The newly designed hybrid solar panel is an efficient device, where the triboelectric nanogenerator and the solar panel share a common and transparent electrode. There are special grooves incorporated in the material which increases the efficiency of both raindrops and sunlight captured.
According to the researchers, the idea of special grooves was derived from commercial DVD’s. DVD’s come pre-etched with parallel grooves just hundreds of nanometer across. Designing the device with this grooves helps to boost the surface interaction of raindrops and sunlight that would be otherwise lost to reflection.
Benefits of Solar Hybrid Panels
Until now solar cells have this drawback of producing energy only in the presence of sunlight, making it impossible to harness energy during the rainy season. Countries in the northern hemisphere were not able to switch to solar energy due to the presence of low-intensity sunlight.
With hybrid solar panels, anyone in the world could harness solar power. Researchers expect that in a few years, these panels will be efficient enough to provide electricity for homes and businesses and thus ending our dependency on fossil fuels.
They will also save a lot of money on daily electricity bills. Even though the initial setup costs are higher, countries with good exposure to both sunlight and rain can expect a good ROI.
Hurdles in Solar hybrid panels
The current designs are not efficient enough to be used commercially. The device was tested in various simulated weather conditions, in sunlight, the device was able to produce around 13% efficiency and simulated raindrops had an efficiency of around 6%.

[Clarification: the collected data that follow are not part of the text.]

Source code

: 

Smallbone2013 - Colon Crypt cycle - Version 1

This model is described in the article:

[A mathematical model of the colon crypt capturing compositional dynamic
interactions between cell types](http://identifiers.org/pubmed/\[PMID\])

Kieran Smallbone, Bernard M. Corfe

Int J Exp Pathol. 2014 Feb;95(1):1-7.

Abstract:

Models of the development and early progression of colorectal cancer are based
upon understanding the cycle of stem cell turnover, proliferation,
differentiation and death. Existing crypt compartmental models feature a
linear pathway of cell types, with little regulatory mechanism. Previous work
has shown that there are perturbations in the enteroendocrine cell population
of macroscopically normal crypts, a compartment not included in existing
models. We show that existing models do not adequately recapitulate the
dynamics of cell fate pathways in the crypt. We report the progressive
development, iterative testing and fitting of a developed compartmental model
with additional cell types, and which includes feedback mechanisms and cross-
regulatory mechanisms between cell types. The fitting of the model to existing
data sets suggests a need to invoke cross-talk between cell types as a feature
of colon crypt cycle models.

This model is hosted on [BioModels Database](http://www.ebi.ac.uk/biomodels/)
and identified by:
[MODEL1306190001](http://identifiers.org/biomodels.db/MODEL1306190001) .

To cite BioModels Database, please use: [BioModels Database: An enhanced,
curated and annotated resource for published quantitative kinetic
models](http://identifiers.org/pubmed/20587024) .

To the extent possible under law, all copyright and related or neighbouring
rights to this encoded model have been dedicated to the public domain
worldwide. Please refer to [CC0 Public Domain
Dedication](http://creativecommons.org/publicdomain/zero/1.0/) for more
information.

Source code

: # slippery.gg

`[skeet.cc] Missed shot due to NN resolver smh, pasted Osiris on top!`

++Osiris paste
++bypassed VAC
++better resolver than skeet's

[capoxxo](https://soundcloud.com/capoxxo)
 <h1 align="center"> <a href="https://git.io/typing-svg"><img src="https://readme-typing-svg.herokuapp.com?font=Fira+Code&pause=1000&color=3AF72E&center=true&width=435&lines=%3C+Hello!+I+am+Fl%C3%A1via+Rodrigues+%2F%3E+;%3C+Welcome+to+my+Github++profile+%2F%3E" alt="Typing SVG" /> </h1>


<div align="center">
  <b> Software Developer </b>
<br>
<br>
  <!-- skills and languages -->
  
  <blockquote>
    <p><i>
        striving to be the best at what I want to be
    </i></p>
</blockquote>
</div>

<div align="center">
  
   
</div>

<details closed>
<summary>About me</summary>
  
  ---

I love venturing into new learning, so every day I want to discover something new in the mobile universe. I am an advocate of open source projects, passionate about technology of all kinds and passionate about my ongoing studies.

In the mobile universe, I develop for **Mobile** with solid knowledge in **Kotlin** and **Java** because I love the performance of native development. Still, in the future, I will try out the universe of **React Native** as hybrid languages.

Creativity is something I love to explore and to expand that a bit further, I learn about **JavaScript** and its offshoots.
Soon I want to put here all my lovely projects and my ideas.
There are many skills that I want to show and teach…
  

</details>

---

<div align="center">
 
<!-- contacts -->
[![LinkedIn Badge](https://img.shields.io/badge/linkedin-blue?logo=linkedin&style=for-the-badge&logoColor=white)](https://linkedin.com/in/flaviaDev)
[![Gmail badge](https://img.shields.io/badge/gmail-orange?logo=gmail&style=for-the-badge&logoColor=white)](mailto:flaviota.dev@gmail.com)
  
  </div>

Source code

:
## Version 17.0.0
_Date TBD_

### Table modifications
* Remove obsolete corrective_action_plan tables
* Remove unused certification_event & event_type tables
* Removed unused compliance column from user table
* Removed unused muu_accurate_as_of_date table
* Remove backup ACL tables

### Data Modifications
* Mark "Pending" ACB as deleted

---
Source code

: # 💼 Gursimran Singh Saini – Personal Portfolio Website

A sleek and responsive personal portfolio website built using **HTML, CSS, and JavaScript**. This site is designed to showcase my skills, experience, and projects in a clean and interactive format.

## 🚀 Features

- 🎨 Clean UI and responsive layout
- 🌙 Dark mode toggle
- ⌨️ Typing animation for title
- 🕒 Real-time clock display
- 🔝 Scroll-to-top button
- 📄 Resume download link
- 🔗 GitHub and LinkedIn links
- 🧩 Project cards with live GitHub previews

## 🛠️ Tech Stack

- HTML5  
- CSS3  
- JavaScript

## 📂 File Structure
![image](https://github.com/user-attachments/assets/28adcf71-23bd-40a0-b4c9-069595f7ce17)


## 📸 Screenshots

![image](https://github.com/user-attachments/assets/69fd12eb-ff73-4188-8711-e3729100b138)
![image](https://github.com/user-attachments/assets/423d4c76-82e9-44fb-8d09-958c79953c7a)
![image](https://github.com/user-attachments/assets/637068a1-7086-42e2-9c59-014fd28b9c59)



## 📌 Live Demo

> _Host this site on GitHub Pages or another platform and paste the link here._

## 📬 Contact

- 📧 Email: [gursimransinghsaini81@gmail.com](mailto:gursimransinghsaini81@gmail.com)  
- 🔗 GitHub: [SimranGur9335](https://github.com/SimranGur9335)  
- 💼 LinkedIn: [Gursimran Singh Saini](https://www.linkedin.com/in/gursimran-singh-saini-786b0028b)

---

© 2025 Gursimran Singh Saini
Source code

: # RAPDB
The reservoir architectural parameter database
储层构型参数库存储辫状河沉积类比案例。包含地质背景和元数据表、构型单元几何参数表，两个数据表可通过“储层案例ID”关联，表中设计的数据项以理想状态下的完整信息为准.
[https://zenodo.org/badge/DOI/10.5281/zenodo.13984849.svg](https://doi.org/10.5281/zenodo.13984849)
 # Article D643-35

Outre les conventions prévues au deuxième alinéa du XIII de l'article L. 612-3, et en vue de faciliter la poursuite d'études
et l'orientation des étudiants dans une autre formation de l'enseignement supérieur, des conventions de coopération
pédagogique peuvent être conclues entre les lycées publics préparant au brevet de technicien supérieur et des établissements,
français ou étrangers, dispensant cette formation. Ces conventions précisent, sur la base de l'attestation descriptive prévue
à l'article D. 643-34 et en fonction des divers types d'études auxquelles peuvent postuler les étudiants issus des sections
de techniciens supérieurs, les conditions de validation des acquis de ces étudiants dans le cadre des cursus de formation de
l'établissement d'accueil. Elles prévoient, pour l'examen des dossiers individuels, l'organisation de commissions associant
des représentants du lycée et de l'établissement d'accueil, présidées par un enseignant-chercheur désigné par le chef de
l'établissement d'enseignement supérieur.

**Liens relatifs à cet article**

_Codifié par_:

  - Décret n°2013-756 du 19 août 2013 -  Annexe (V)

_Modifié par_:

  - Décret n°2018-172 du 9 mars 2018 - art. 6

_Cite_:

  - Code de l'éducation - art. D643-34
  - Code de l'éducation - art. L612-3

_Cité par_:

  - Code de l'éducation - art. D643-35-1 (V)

Currently used commercial solar cells gives an efficiency of around 15%, thus the new design is a viable option for presently used solar panels. However, the efficiency of triboelectric nanogenerators was not reported.
Conclusion
With continuous depletion of non-renewable sources and the disastrous climate change occurring due to fossil fuels, many countries are moving towards eco-friendly alternatives. Solar energy is one of the cleanest energy available. With the advent of new technology like the hybrid solar panels, we can hope to achieve a viable method of electricity generation.
Researchers are continuously trying to improve the efficiency of hybrid solar cells in order to make it commercially available. This will boost our efforts of producing energy in all-weather condition, which is not possible with the currently available technology. With the expansion of solar energy projects worldwide, researchers of hybrid solar cells are expecting to roll out commercial designs in next five years.
Researchers at china are even trying to integrate this new technology into mobile and electronic device such as electronic clothing.